▶ [Work order]
Repeat exactly, and only, the lines below starting at the line that contains "- Add E2E Cypress testing (#7)" and ending at the line that contains "- Based on Apache ECharts panel 3.4.1", inclusive of both.

▶ [Document images with source code]
[Start of section]

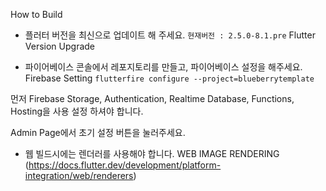 How to Build

- 플러터 버전을 최신으로 업데이트 해 주세요. `현재버전 : 2.5.0-8.1.pre` 
Flutter Version Upgrade

- 파이어베이스 콘솔에서 레포지토리를 만들고, 파이어베이스 설정을 해주세요. 
Firebase Setting `flutterfire configure --project=blueberrytemplate`

먼저 Firebase Storage, Authentication, Realtime Database, Functions, Hosting을 사용 설정 하셔야 합니다.

Admin Page에서 초기 설정 버튼을 눌러주세요.

- 웹 빌드시에는 렌더러를 사용해야 합니다.
WEB IMAGE RENDERING (https://docs.flutter.dev/development/platform-integration/web/renderers)

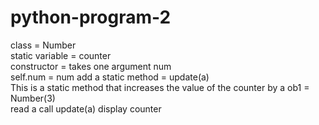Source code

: # python-program-2
class   = Number       
static variable = counter       
constructor  =     takes one argument num           
self.num = num  add a static method = update(a)           
This is a static method that increases the value of the counter by a  ob1 = Number(3)  
read a  call update(a)
display counter
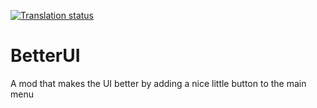 [![Translation status](http://translate.faby.dev/widget/ror2/betterui/svg-badge.svg)](http://translate.faby.dev/engage/ror2/)

# BetterUI

A mod that makes the UI better by adding a nice little button to the main menu
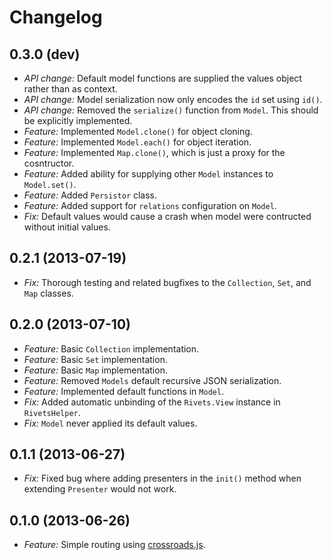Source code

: # Changelog

## 0.3.0 (dev)
* *API change:* Default model functions are supplied the values object rather than as context.
* *API change:* Model serialization now only encodes the `id` set using `id()`.
* *API change:* Removed the `serialize()` function from `Model`. This should be explicitly implemented.
* *Feature:* Implemented `Model.clone()` for object cloning.
* *Feature:* Implemented `Model.each()` for object iteration.
* *Feature:* Implemented `Map.clone()`, which is just a proxy for the cosntructor.
* *Feature:* Added ability for supplying other `Model` instances to `Model.set()`.
* *Feature:* Added `Persistor` class.
* *Feature:* Added support for `relations` configuration on `Model`.
* *Fix:* Default values would cause a crash when model were contructed without initial values.

## 0.2.1 (2013-07-19)
* *Fix:* Thorough testing and related bugfixes to the `Collection`, `Set`, and `Map` classes.

## 0.2.0 (2013-07-10)
* *Feature:* Basic `Collection` implementation.
* *Feature:* Basic `Set` implementation.
* *Feature:* Basic `Map` implementation.
* *Feature:* Removed `Models` default recursive JSON serialization.
* *Feature:* Implemented default functions in `Model`.
* *Fix:* Added automatic unbinding of the `Rivets.View` instance in `RivetsHelper`.
* *Fix:* `Model` never applied its default values.

## 0.1.1 (2013-06-27)

* *Fix:* Fixed bug where adding presenters in the `init()` method when extending `Presenter` would not work.

## 0.1.0 (2013-06-26)

* *Feature:* Simple routing using [crossroads.js](http://millermedeiros.github.io/crossroads.js/).
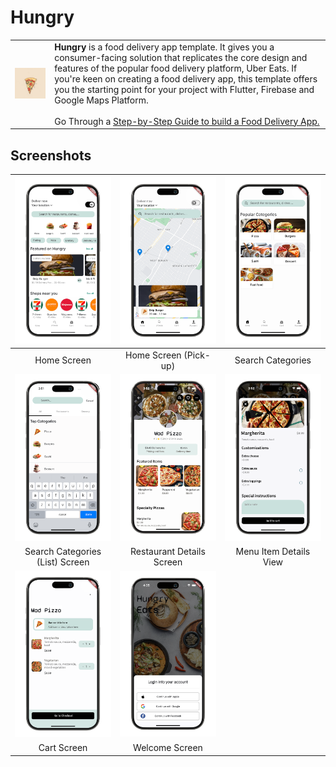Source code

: # Hungry

<table>
  <tr>
    <td><img src="assets/icons/app_icon.png" alt="Hungry" style="width: 300px;"/></td>
    <td>
      <strong>Hungry</strong> is a food delivery app template. It gives you a consumer-facing solution that replicates the core design and features of the popular food delivery platform, Uber Eats. If you're keen on creating a food delivery app, this template offers you the starting point for your project with Flutter, Firebase and Google Maps Platform. </br> </br>
 Go Through a <a href="https://www.sevensquaretech.com/prebuilt-flutter-ui-screens-code/" target="_blank">Step-by-Step Guide to build a Food Delivery App.</a>
    </td>
  </tr>
</table>

## Screenshots

|       ![Home Screen](screenshots/hungry-1.png)        |   ![Home Screen (Pick-up)](screenshots/hungry-2.png)   |   ![Search Categories](screenshots/hungry-3.png)    |
| :---------------------------------------------------: | :----------------------------------------------------: | :-------------------------------------------------: |
|                      Home Screen                      |                 Home Screen (Pick-up)                  |                  Search Categories                  |
| ![Search Categories (List)](screenshots/hungry-4.png) | ![Restaurant Details Screen](screenshots/hungry-6.png) | ![Menu Item Details View](screenshots/hungry-7.png) |
|            Search Categories (List) Screen            |               Restaurant Details Screen                |               Menu Item Details View                |
|       ![Cart Screen](screenshots/hungry-8.png)        |      ![Welcome Screen](screenshots/hungry-9.png)       |                                                     |
|                      Cart Screen                      |                     Welcome Screen                     |                                                     |
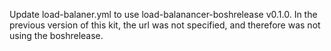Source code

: Update load-balaner.yml to use 
load-balanancer-boshrelease v0.1.0. In
the previous version of this kit, the url
was not specified, and therefore was not
using the boshrelease.
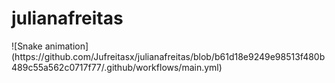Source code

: # julianafreitas
<div>
![Snake animation] 
  (https://github.com/Jufreitasx/julianafreitas/blob/b61d18e9249e98513f480b489c55a562c0717f77/.github/workflows/main.yml)
  
</div>
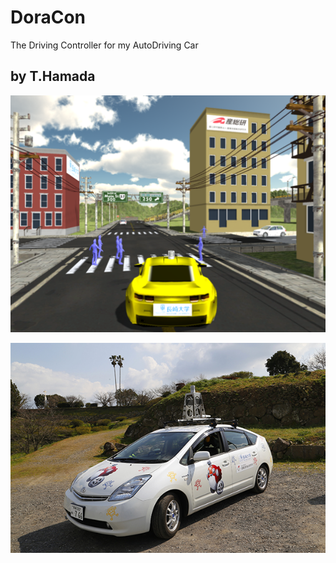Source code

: # DoraCon

The Driving Controller for my AutoDriving Car

by T.Hamada
--------

![screenshot1](/img/screenshot1.png)

![NACC-car](/img/NACC-prius-01.jpg)
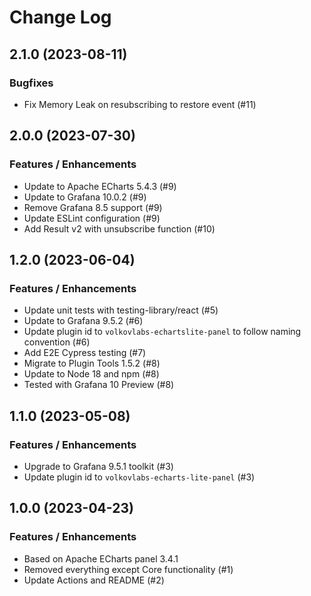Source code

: # Change Log

## 2.1.0 (2023-08-11)

### Bugfixes

- Fix Memory Leak on resubscribing to restore event (#11)

## 2.0.0 (2023-07-30)

### Features / Enhancements

- Update to Apache ECharts 5.4.3 (#9)
- Update to Grafana 10.0.2 (#9)
- Remove Grafana 8.5 support (#9)
- Update ESLint configuration (#9)
- Add Result v2 with unsubscribe function (#10)

## 1.2.0 (2023-06-04)

### Features / Enhancements

- Update unit tests with testing-library/react (#5)
- Update to Grafana 9.5.2 (#6)
- Update plugin id to `volkovlabs-echartslite-panel` to follow naming convention (#6)
- Add E2E Cypress testing (#7)
- Migrate to Plugin Tools 1.5.2 (#8)
- Update to Node 18 and npm (#8)
- Tested with Grafana 10 Preview (#8)

## 1.1.0 (2023-05-08)

### Features / Enhancements

- Upgrade to Grafana 9.5.1 toolkit (#3)
- Update plugin id to `volkovlabs-echarts-lite-panel` (#3)

## 1.0.0 (2023-04-23)

### Features / Enhancements

- Based on Apache ECharts panel 3.4.1
- Removed everything except Core functionality (#1)
- Update Actions and README (#2)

[End of section]

▶ [Problem solution]
- Add E2E Cypress testing (#7)
- Migrate to Plugin Tools 1.5.2 (#8)
- Update to Node 18 and npm (#8)
- Tested with Grafana 10 Preview (#8)

## 1.1.0 (2023-05-08)

### Features / Enhancements

- Upgrade to Grafana 9.5.1 toolkit (#3)
- Update plugin id to `volkovlabs-echarts-lite-panel` (#3)

## 1.0.0 (2023-04-23)

### Features / Enhancements

- Based on Apache ECharts panel 3.4.1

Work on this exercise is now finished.